I didn't find more in the last 427 entries
#10 Updated by ilausuch over 1 year ago
The PR is merged, should be interesting to wait for any CDN failure to check it, but due to this a is sporadic, not frequent problem, will be very difficult to check if the problem is solved in production. However, something that we can check if we have in the future e a problem in the same place in spite of the retry. For this reason I think this ticket could be resolved
#11 Updated by okurz over 1 year ago
https://github.com/os-autoinst/openQA/pull/4094 is solved.
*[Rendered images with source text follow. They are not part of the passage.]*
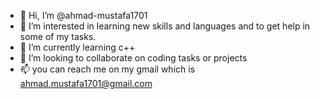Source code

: - 👋 Hi, I’m @ahmad-mustafa1701
- 👀 I’m interested in learning new skills and languages and to get help in some of my tasks.
- 🌱 I’m currently learning c++
- 💞️ I’m looking to collaborate on coding tasks or projects
- 📫  you can reach me on my gmail which is ahmad.mustafa1701@gmail.com


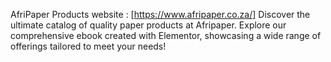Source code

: AfriPaper Products website : [https://www.afripaper.co.za/]
Discover the ultimate catalog of quality paper products at Afripaper. Explore our comprehensive ebook created with Elementor, showcasing a wide range of offerings tailored to meet your needs!
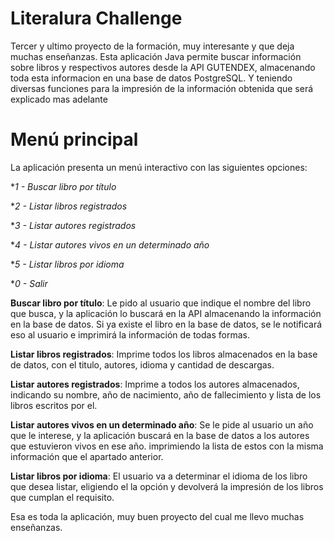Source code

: # Literalura Challenge
Tercer y ultimo proyecto de la formación, muy interesante y que deja muchas enseñanzas. Esta aplicación Java permite buscar información sobre libros y respectivos autores desde la API GUTENDEX, almacenando toda esta informacion en una base de datos PostgreSQL. Y teniendo diversas funciones para la impresión de la información obtenida que será explicado mas adelante

# Menú principal
La aplicación presenta un menú interactivo con las siguientes opciones:

**1 - Buscar libro por título*

**2 - Listar libros registrados*

**3 - Listar autores registrados*

**4 - Listar autores vivos en un determinado año*

**5 - Listar libros por idioma*

**0 - Salir*

  **Buscar libro por título**: Le pido al usuario que indique el nombre del libro que busca, y la aplicación lo buscará en la API almacenando la información en la base de datos. Si ya existe el libro en la base de datos, se le notificará eso al usuario e imprimirá la información de todas formas.

  **Listar libros registrados**: Imprime todos los libros almacenados en la base de datos, con el titulo, autores, idioma y cantidad de descargas.

  **Listar autores registrados**: Imprime a todos los autores almacenados, indicando su nombre, año de nacimiento, año de fallecimiento y lista de los libros escritos por el.

  **Listar autores vivos en un determinado año**: Se le pide al usuario un año que le interese, y la aplicación buscará en la base de datos a los autores que estuvieron vivos en ese año. imprimiendo la lista de estos con la misma información que el apartado anterior.

   **Listar libros por idioma**: El usuario va a determinar el idioma de los libro que desea listar, eligiendo el la opción y devolverá la impresión de los libros que cumplan el requisito.

   Esa es toda la aplicación, muy buen proyecto del cual me llevo muchas enseñanzas.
This will make it immediately applicable for new tests of openQA-in-openQA. I agree that with this we do not need to test any further but just react on any potential upcoming alerts. But please keep the point "For regressions: A regression fix is provided, flaws in the design, monitoring, process have been considered" from our https://progress.opensuse.org/projects/qa/wiki#Definition-of-DONE in mind.
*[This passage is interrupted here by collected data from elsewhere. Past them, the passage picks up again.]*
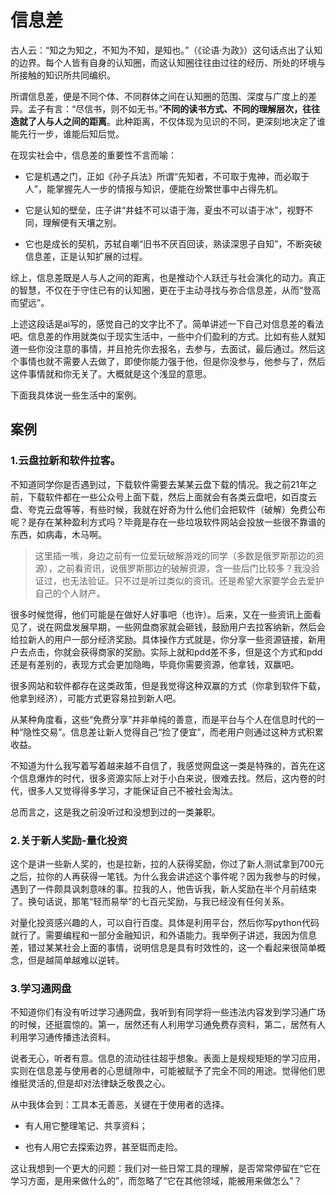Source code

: # 信息差
古人云：“知之为知之，不知为不知，是知也。”（《论语·为政》）这句话点出了认知的边界。每个人皆有自身的认知圈，而这认知圈往往由过往的经历、所处的环境与所接触的知识所共同编织。

所谓信息差，便是不同个体、不同群体之间在认知圈的范围、深度与广度上的差异。孟子有言：“尽信书，则不如无书。”**不同的读书方式、不同的理解层次，往往造就了人与人之间的距离**。此种距离，不仅体现为见识的不同，更深刻地决定了谁能先行一步，谁能后知后觉。

在现实社会中，信息差的重要性不言而喻：

* 它是机遇之门，正如《孙子兵法》所谓“先知者，不可取于鬼神，而必取于人”，能掌握先人一步的情报与知识，便能在纷繁世事中占得先机。

* 它是认知的壁垒，庄子讲“井蛙不可以语于海，夏虫不可以语于冰”，视野不同，理解便有天壤之别。

* 它也是成长的契机，苏轼自嘲“旧书不厌百回读，熟读深思子自知”，不断突破信息差，正是认知扩展的过程。

综上，信息差既是人与人之间的距离，也是推动个人跃迁与社会演化的动力。真正的智慧，不仅在于守住已有的认知圈，更在于主动寻找与弥合信息差，从而“登高而望远”。

上述这段话是ai写的，感觉自己的文字比不了。简单讲述一下自己对信息差的看法吧。信息差的作用就类似于现实生活中，一些中介们盈利的方式。比如有些人就知道一些你没注意的事情，并且抢先你去报名，去参与，去面试，最后通过。然后这个事情也就不需要人去做了，即使你能力强于他，但是你没参与，他参与了，然后这件事情就和你无关了。大概就是这个浅显的意思。

下面我具体说一些生活中的案例。

## 案例
### 1.云盘拉新和软件拉客。
不知道同学你是否遇到过，下载软件需要去某某云盘下载的情况。我之前21年之前，下载软件都在一些公众号上面下载，然后上面就会有各类云盘吧，如百度云盘、夸克云盘等等，有些时候，我就在好奇为什么他们会把软件（破解）免费公布呢？是存在某种盈利方式吗？毕竟是存在一些垃圾软件网站会投放一些很不靠谱的东西，如病毒，木马啊。

>这里插一嘴，身边之前有一位爱玩破解游戏的同学（多数是俄罗斯那边的资源），之前看资讯，说俄罗斯那边的破解资源，含一些后门比较多？我没验证过，也无法验证。只不过是听过类似的资讯。还是希望大家要学会去爱护自己的个人财产。

很多时候觉得，他们可能是在做好人好事吧（也许）。后来，又在一些资讯上面看见了，说在网盘发展早期，一些网盘商家就会砸钱，鼓励用户去拉客纳新，然后会给拉新人的用户一部分经济奖励。具体操作方式就是，你分享一些资源链接，新用户去点击，你就会获得商家的奖励。实际上就和pdd差不多，但是这个方式和pdd还是有差别的，表现方式会更加隐晦，毕竟你需要资源，他拿钱，双赢吧。

很多网站和软件都存在这类政策，但是我觉得这种双赢的方式（你拿到软件下载，他拿到经济），可能方式更容易拉到新人吧。

从某种角度看，这些“免费分享”并非单纯的善意，而是平台与个人在信息时代的一种“隐性交易”。信息差让新人觉得自己“捡了便宜”，而老用户则通过这种方式积累收益。

不知道为什么我写着写着越来越不自信了，我感觉网盘这一类是特殊的，首先在这个信息爆炸的时代，很多资源实际上对于小白来说，很难去找。然后，这内卷的时代，很多人又觉得得多学习，才能保证自己不被社会淘汰。

总而言之，这是我之前没听过和没想到过的一类兼职。

### 2.关于新人奖励-量化投资
这个是讲一些新人奖的，也是拉新，拉的人获得奖励，你过了新人测试拿到700元之后，拉你的人再获得一笔钱。为什么我会讲述这个事件呢？因为我参与的时候，遇到了一件颇具讽刺意味的事。拉我的人，他告诉我，新人奖励在半个月前结束了。换句话说，那笔“轻而易举”的七百元奖励，与我已经没有任何关系。

对量化投资感兴趣的人，可以自行百度。具体是利用平台，然后你写python代码就行了。需要编程和一部分金融知识，和外语能力。我举例子讲述，我因为信息差，错过某某社会上面的事情，说明信息是具有时效性的，这一个看起来很简单概念，但是越简单越难以逆转。

### 3.学习通网盘
不知道你们有没有听过学习通网盘，我听到有同学将一些违法内容发到学习通广场的时候，还挺震惊的。第一，居然还有人利用学习通免费存资料，第二，居然有人利用学习通传播违法资料。

说者无心，听者有意。信息的流动往往超乎想象。表面上是规规矩矩的学习应用，实则在信息差与使用者的心思缝隙中，可能被赋予了完全不同的用途。觉得他们思维挺灵活的,但是却对法律缺乏敬畏之心。

从中我体会到：工具本无善恶，关键在于使用者的选择。

* 有人用它整理笔记、共享资料；

* 也有人用它去探索边界，甚至铤而走险。

这让我想到一个更大的问题：我们对一些日常工具的理解，是否常常停留在“它在学习方面，是用来做什么的”，而忽略了“它在其他领域，能被用来做怎么”？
#12 Updated by ilausuch over 1 year ago
I would like to cover, from my point of view the points for regressions:
- fix is provided: We can consider than yes. The problem detected comes from a the inability to connect to the CDN and get the assets. There are some aspects that we cannot control, the accessibility of the CDN and the internet connection. With this PR we introduced a retry process being optimistic and expecting that the problem will be solved automatically.
- flaws in the design:
- In a meeting we considered to include the assets to ensure that we download that in a previous process. At the beginning of this conversation the idea of include that in the RPM was on the air, but this problem is not using the RPM it uses the git REPO. But in my opinion, include the assets in the REPO is not a good idea because, for instance, will generate a lot needs of update these assets. By the other hand we could use an internal CDN or cache.
- The error described drives to a confusion, should be more clear that the assets packaging failed, avoiding the next steps of the steps and showing a clear error
- monitoring: I don't think this is applicable here.